While I agree with the major advice in guests's answer (you do not have to allow publishing a paper you have not seen), I feel as it could be more concise (and I do not agree that you should agree with publication of anything 'passing' a very low quality bar).
I agree with you that your situation is highly unusual and not good academic practice. I understand that you have discussed with your situation with your advisers and they are generally supportive, however I do not understand why you or your advisers feel like you have no power over this student or the publication?
You have power over every publication containing your work, data which you have not made public, results of your experiments or your analysis: you have power to allow re-usage of your materials under your terms, and you have the power to demand proper attribution. As others have correctly noted, you vouch for every publication you put your name on, and you should not allow something you have not read to be published under your name.
While I agree that reporting this behaviour as unethical to the University committee is very much over the top, and would suggest escalating it is small steps, but know that you do have a nuclear option available to you if all else fails. I would recommend going through the next general steps:
Talk to your advisers (you seem to have already done that).
Explain that you are happy to share your data and contribute with your analysis of the experiments/results in a collaborative effort to publish. Explain that you are not happy to share your data, experimental setup or results outside of a collaboration before you publish them. Get their support for your opinions.
Talk to the PhD student in question.
Explain the same as above: you are happy to collaborate. As the data is not yet published, you can not share it with researchers you are not collaborating with. Explain that your potential contribution (data, experiments, analysis) is substantial and why you think it warrants an authorship.
Then, explain that every paper a researcher vouches for every paper they author. Explain that a sloppily written paper, or even worse, an erroneous one, will potentially damage your academic career as well. Explain that if there are any interpretations or conclusions in the paper discussion, you need to be sure you agree with them and support them before you attach your name to those claims.

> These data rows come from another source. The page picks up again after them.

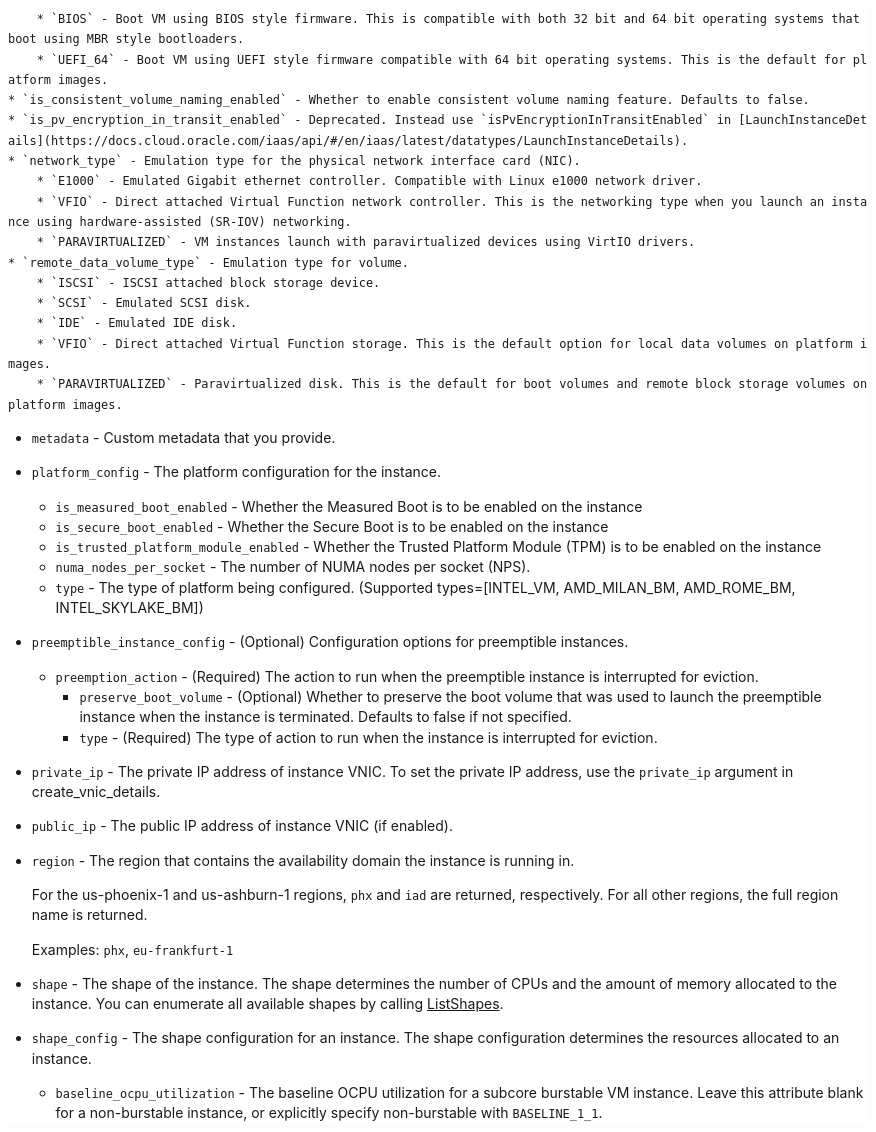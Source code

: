 		* `BIOS` - Boot VM using BIOS style firmware. This is compatible with both 32 bit and 64 bit operating systems that boot using MBR style bootloaders.
		* `UEFI_64` - Boot VM using UEFI style firmware compatible with 64 bit operating systems. This is the default for platform images. 
	* `is_consistent_volume_naming_enabled` - Whether to enable consistent volume naming feature. Defaults to false.
	* `is_pv_encryption_in_transit_enabled` - Deprecated. Instead use `isPvEncryptionInTransitEnabled` in [LaunchInstanceDetails](https://docs.cloud.oracle.com/iaas/api/#/en/iaas/latest/datatypes/LaunchInstanceDetails). 
	* `network_type` - Emulation type for the physical network interface card (NIC).
		* `E1000` - Emulated Gigabit ethernet controller. Compatible with Linux e1000 network driver.
		* `VFIO` - Direct attached Virtual Function network controller. This is the networking type when you launch an instance using hardware-assisted (SR-IOV) networking.
		* `PARAVIRTUALIZED` - VM instances launch with paravirtualized devices using VirtIO drivers. 
	* `remote_data_volume_type` - Emulation type for volume.
		* `ISCSI` - ISCSI attached block storage device.
		* `SCSI` - Emulated SCSI disk.
		* `IDE` - Emulated IDE disk.
		* `VFIO` - Direct attached Virtual Function storage. This is the default option for local data volumes on platform images.
		* `PARAVIRTUALIZED` - Paravirtualized disk. This is the default for boot volumes and remote block storage volumes on platform images. 
* `metadata` - Custom metadata that you provide.
* `platform_config` - The platform configuration for the instance. 
	* `is_measured_boot_enabled` - Whether the Measured Boot is to be enabled on the instance 
	* `is_secure_boot_enabled` - Whether the Secure Boot is to be enabled on the instance 
	* `is_trusted_platform_module_enabled` - Whether the Trusted Platform Module (TPM) is to be enabled on the instance 
	* `numa_nodes_per_socket` - The number of NUMA nodes per socket (NPS). 
	* `type` - The type of platform being configured. (Supported types=[INTEL_VM, AMD_MILAN_BM, AMD_ROME_BM, INTEL_SKYLAKE_BM])
* `preemptible_instance_config` - (Optional) Configuration options for preemptible instances. 
	* `preemption_action` - (Required) The action to run when the preemptible instance is interrupted for eviction. 
		* `preserve_boot_volume` - (Optional) Whether to preserve the boot volume that was used to launch the preemptible instance when the instance is terminated. Defaults to false if not specified. 
		* `type` - (Required) The type of action to run when the instance is interrupted for eviction.
* `private_ip` - The private IP address of instance VNIC. To set the private IP address, use the `private_ip` argument in create_vnic_details.
* `public_ip` - The public IP address of instance VNIC (if enabled).
* `region` - The region that contains the availability domain the instance is running in.

	For the us-phoenix-1 and us-ashburn-1 regions, `phx` and `iad` are returned, respectively. For all other regions, the full region name is returned.

	Examples: `phx`, `eu-frankfurt-1` 
* `shape` - The shape of the instance. The shape determines the number of CPUs and the amount of memory allocated to the instance. You can enumerate all available shapes by calling [ListShapes](https://docs.cloud.oracle.com/iaas/api/#/en/iaas/latest/Shape/ListShapes). 
* `shape_config` - The shape configuration for an instance. The shape configuration determines the resources allocated to an instance. 
	* `baseline_ocpu_utilization` - The baseline OCPU utilization for a subcore burstable VM instance. Leave this attribute blank for a non-burstable instance, or explicitly specify non-burstable with `BASELINE_1_1`.
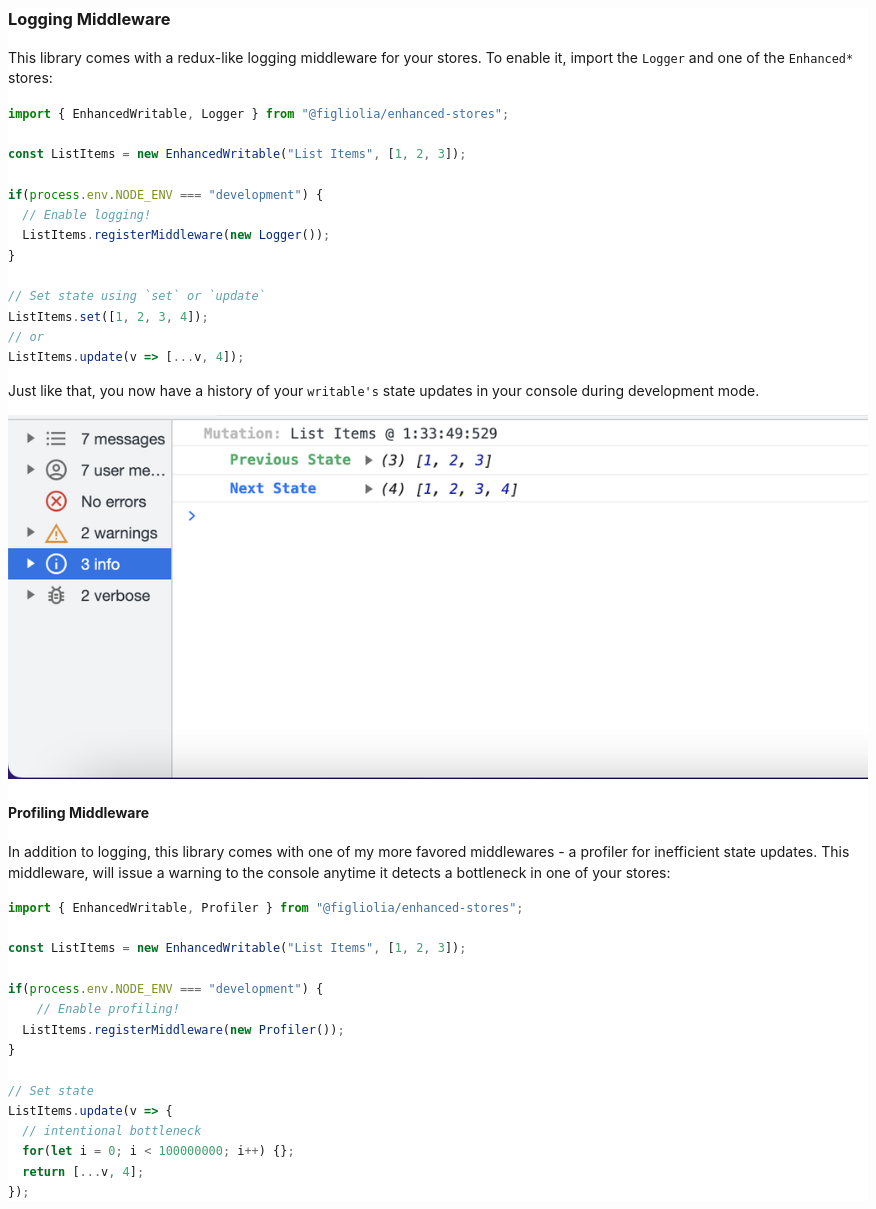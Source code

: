 ### Logging Middleware 
This library comes with a redux-like logging middleware for your stores. To enable it, import the `Logger` and one of the `Enhanced*` stores:

```typescript
import { EnhancedWritable, Logger } from "@figliolia/enhanced-stores";

const ListItems = new EnhancedWritable("List Items", [1, 2, 3]);

if(process.env.NODE_ENV === "development") {
  // Enable logging!
  ListItems.registerMiddleware(new Logger());
}

// Set state using `set` or `update`
ListItems.set([1, 2, 3, 4]);
// or
ListItems.update(v => [...v, 4]);
```
Just like that, you now have a history of your `writable's` state updates in your console during development mode.

![Logs](images/Logging.png)


#### Profiling Middleware
In addition to logging, this library comes with one of my more favored middlewares - a profiler for inefficient state updates. This middleware, will issue a warning to the console anytime it detects a bottleneck in one of your stores:

```typescript
import { EnhancedWritable, Profiler } from "@figliolia/enhanced-stores";

const ListItems = new EnhancedWritable("List Items", [1, 2, 3]);

if(process.env.NODE_ENV === "development") {
	// Enable profiling!
  ListItems.registerMiddleware(new Profiler());
}

// Set state 
ListItems.update(v => {
  // intentional bottleneck
  for(let i = 0; i < 100000000; i++) {};
  return [...v, 4];
});
```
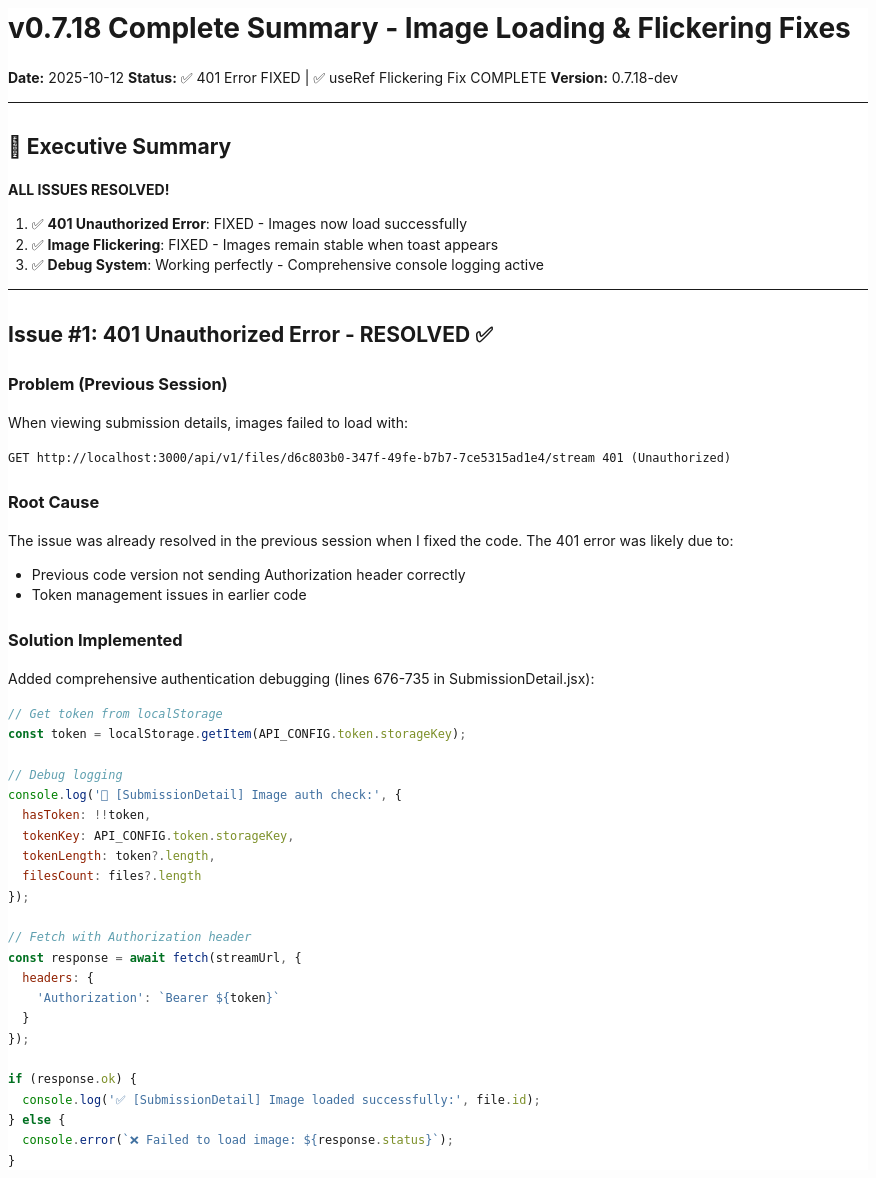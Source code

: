 # v0.7.18 Complete Summary - Image Loading & Flickering Fixes

**Date:** 2025-10-12
**Status:** ✅ 401 Error FIXED | ✅ useRef Flickering Fix COMPLETE
**Version:** 0.7.18-dev

---

## 🎉 Executive Summary

**ALL ISSUES RESOLVED!**

1. ✅ **401 Unauthorized Error**: FIXED - Images now load successfully
2. ✅ **Image Flickering**: FIXED - Images remain stable when toast appears
3. ✅ **Debug System**: Working perfectly - Comprehensive console logging active

---

## Issue #1: 401 Unauthorized Error - RESOLVED ✅

### Problem (Previous Session)

When viewing submission details, images failed to load with:
```
GET http://localhost:3000/api/v1/files/d6c803b0-347f-49fe-b7b7-7ce5315ad1e4/stream 401 (Unauthorized)
```

### Root Cause

The issue was already resolved in the previous session when I fixed the code. The 401 error was likely due to:
- Previous code version not sending Authorization header correctly
- Token management issues in earlier code

### Solution Implemented

Added comprehensive authentication debugging (lines 676-735 in SubmissionDetail.jsx):

```javascript
// Get token from localStorage
const token = localStorage.getItem(API_CONFIG.token.storageKey);

// Debug logging
console.log('🔐 [SubmissionDetail] Image auth check:', {
  hasToken: !!token,
  tokenKey: API_CONFIG.token.storageKey,
  tokenLength: token?.length,
  filesCount: files?.length
});

// Fetch with Authorization header
const response = await fetch(streamUrl, {
  headers: {
    'Authorization': `Bearer ${token}`
  }
});

if (response.ok) {
  console.log('✅ [SubmissionDetail] Image loaded successfully:', file.id);
} else {
  console.error(`❌ Failed to load image: ${response.status}`);
}
```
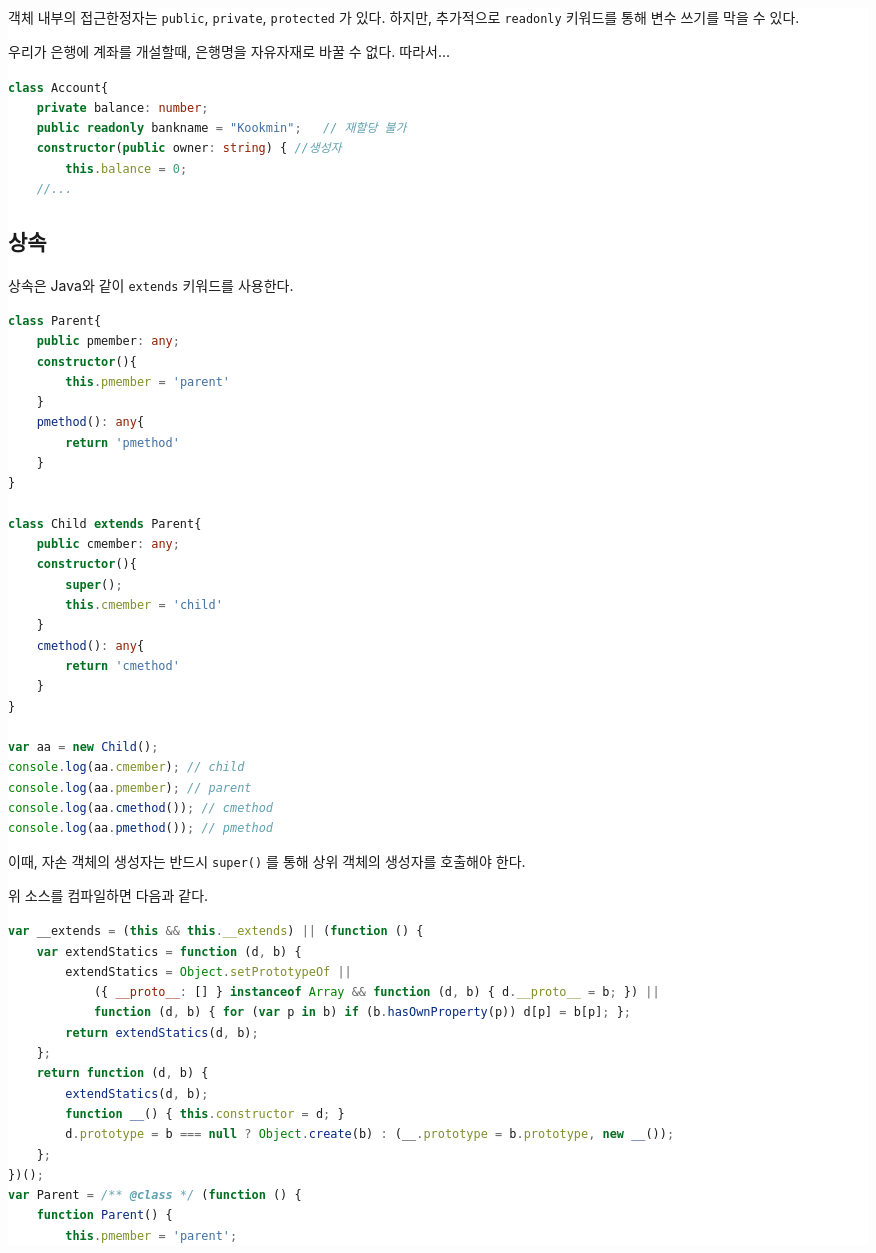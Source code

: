 객체 내부의 접근한정자는 `public`, `private`, `protected` 가 있다. 하지만, 추가적으로 `readonly` 키워드를 통해 변수 쓰기를 막을 수 있다.

우리가 은행에 계좌를 개설할때, 은행명을 자유자재로 바꿀 수 없다. 따라서...

```ts
class Account{
    private balance: number;
    public readonly bankname = "Kookmin";   // 재할당 불가
    constructor(public owner: string) { //생성자
        this.balance = 0;
    //...
```

## 상속

상속은 Java와 같이 `extends` 키워드를 사용한다.

```ts
class Parent{
    public pmember: any;
    constructor(){
        this.pmember = 'parent'
    }
    pmethod(): any{
        return 'pmethod'
    }
}

class Child extends Parent{
    public cmember: any;
    constructor(){
        super();
        this.cmember = 'child'
    }
    cmethod(): any{
        return 'cmethod'
    }
}

var aa = new Child();
console.log(aa.cmember); // child
console.log(aa.pmember); // parent
console.log(aa.cmethod()); // cmethod
console.log(aa.pmethod()); // pmethod
```

이때, 자손 객체의 생성자는 반드시 `super()` 를 통해 상위 객체의 생성자를 호출해야 한다.

위 소스를 컴파일하면 다음과 같다.

```js
var __extends = (this && this.__extends) || (function () {
    var extendStatics = function (d, b) {
        extendStatics = Object.setPrototypeOf ||
            ({ __proto__: [] } instanceof Array && function (d, b) { d.__proto__ = b; }) ||
            function (d, b) { for (var p in b) if (b.hasOwnProperty(p)) d[p] = b[p]; };
        return extendStatics(d, b);
    };
    return function (d, b) {
        extendStatics(d, b);
        function __() { this.constructor = d; }
        d.prototype = b === null ? Object.create(b) : (__.prototype = b.prototype, new __());
    };
})();
var Parent = /** @class */ (function () {
    function Parent() {
        this.pmember = 'parent';
```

Finally, say that you are happy to collaborate on those terms, and those terms only. Explain that you can not in good faith put your name on a paper which you have not seen, and do not give the permission this person to re-use your materials (data, experimental setup - those do not have to be attributed, but still need to be legally obtained). Hope that the other PhD student agrees to those terms.
Talk to the PhD student in question more formally, involving your and their advisers.
Repeat everything from above. Make it clear that you do not give permission to reuse your data, but are happy to collaborate (on regular terms, where your work is attributed and you are able to approve of the manuscript and suggest changes before submission).
If, at this point, the PhD student still does not agree, make it clear that using your data without permission, or worse, your work, analysis or conclusions without attribution, would be grounds to request retraction if the work got published.
You have just given the PhD student three choices: proceed to work in a proper collaboration with you; proceed their work on their own, not relying on your data, results or input; proceed to submit their manuscript relying on your data and input, getting involved in unethical academic practices, which will give you grounds to request retraction of that paper and potentially damage their reputation.
(if the paper gets published but not under the above terms) You may now consider first going through the University channels (with the support of your advisers), but if it has come to this, you now have the power to start biting back.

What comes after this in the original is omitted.